Pretty basic, right? In service excellence, this will win you friends automatically! Have you ever noticed how you are easily drawn to someone smiling at you, even if you don’t know them? A smile goes a long way to break the ice. Carnegie says it well in his book: “You must have a good time meeting people if you expect them to have a good time meeting you!”
3. Remember that a person’s name is the most important sound in any language to that person.
Your name sets you apart and makes you unique. People put a lot of importance in their name. Just think of how it makes you feel when someone you do not know well or from higher management crosses paths with you in the hallway and says “Hi!” and uses your name. Admit it: doesn’t it feel good? Using someone’s name is as powerful as giving a compliment to someone.

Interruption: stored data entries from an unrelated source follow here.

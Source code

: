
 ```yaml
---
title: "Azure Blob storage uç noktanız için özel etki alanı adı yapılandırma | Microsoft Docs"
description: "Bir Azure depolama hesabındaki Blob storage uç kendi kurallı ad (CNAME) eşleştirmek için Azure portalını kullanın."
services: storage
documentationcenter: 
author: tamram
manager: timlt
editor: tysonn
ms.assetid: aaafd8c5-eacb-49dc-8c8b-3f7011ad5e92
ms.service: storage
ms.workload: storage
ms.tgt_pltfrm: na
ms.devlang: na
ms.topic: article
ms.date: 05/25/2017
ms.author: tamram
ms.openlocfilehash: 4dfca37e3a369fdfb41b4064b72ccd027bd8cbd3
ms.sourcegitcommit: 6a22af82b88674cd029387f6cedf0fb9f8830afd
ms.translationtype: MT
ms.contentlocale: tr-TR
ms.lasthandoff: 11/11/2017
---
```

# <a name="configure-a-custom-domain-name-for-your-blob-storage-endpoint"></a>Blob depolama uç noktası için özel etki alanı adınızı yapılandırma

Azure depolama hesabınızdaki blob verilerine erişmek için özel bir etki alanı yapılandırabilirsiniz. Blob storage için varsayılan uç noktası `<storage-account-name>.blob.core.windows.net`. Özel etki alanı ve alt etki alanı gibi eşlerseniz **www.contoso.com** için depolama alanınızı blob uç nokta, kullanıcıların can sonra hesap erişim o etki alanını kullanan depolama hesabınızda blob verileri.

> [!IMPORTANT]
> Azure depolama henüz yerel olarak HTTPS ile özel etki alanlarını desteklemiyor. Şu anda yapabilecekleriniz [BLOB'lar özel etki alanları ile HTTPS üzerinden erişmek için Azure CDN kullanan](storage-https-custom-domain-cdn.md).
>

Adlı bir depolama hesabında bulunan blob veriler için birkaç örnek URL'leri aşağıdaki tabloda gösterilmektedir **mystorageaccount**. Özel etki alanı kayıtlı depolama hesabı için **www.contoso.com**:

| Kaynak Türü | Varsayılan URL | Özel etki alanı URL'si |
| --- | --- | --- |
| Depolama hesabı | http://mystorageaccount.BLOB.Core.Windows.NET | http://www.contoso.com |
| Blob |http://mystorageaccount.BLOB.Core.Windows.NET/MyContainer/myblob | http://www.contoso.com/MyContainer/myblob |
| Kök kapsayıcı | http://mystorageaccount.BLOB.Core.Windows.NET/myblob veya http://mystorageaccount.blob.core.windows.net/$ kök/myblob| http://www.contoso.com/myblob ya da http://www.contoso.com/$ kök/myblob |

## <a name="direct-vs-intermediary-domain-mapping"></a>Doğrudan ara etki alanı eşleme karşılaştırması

4. Become a good conversationalist. Be a good listener and encourage others to talk about themselves.
“To be a good conversationalist, be an attentive listener. To be interesting, be interested. Ask questions that other persons will enjoy answering,” Carnegie writes. Just like using someone’s name is flattering to the other person, exhibiting good listening skills is also powerful. Remember that people prefer good listeners over good talkers. We all want to be heard!
5. To interest people, talk in terms of their interests.
“As all leaders know, the royal road to a person’s heart is to talk about the things he or she treasures most,” Carnegie wrote. No need to add to this!
6. Make the other person feel important – and do it sincerely.
When used sincerely (people can smell fakers a mile away!), this will make people like you instantly. This can be done in various ways: breaking the ice as you enter a meeting with someone new and taking interest in who they are; mentioning something you have observed or learned about that person, for example, a project this person is working on; or using proper courtesies when asking someone for help.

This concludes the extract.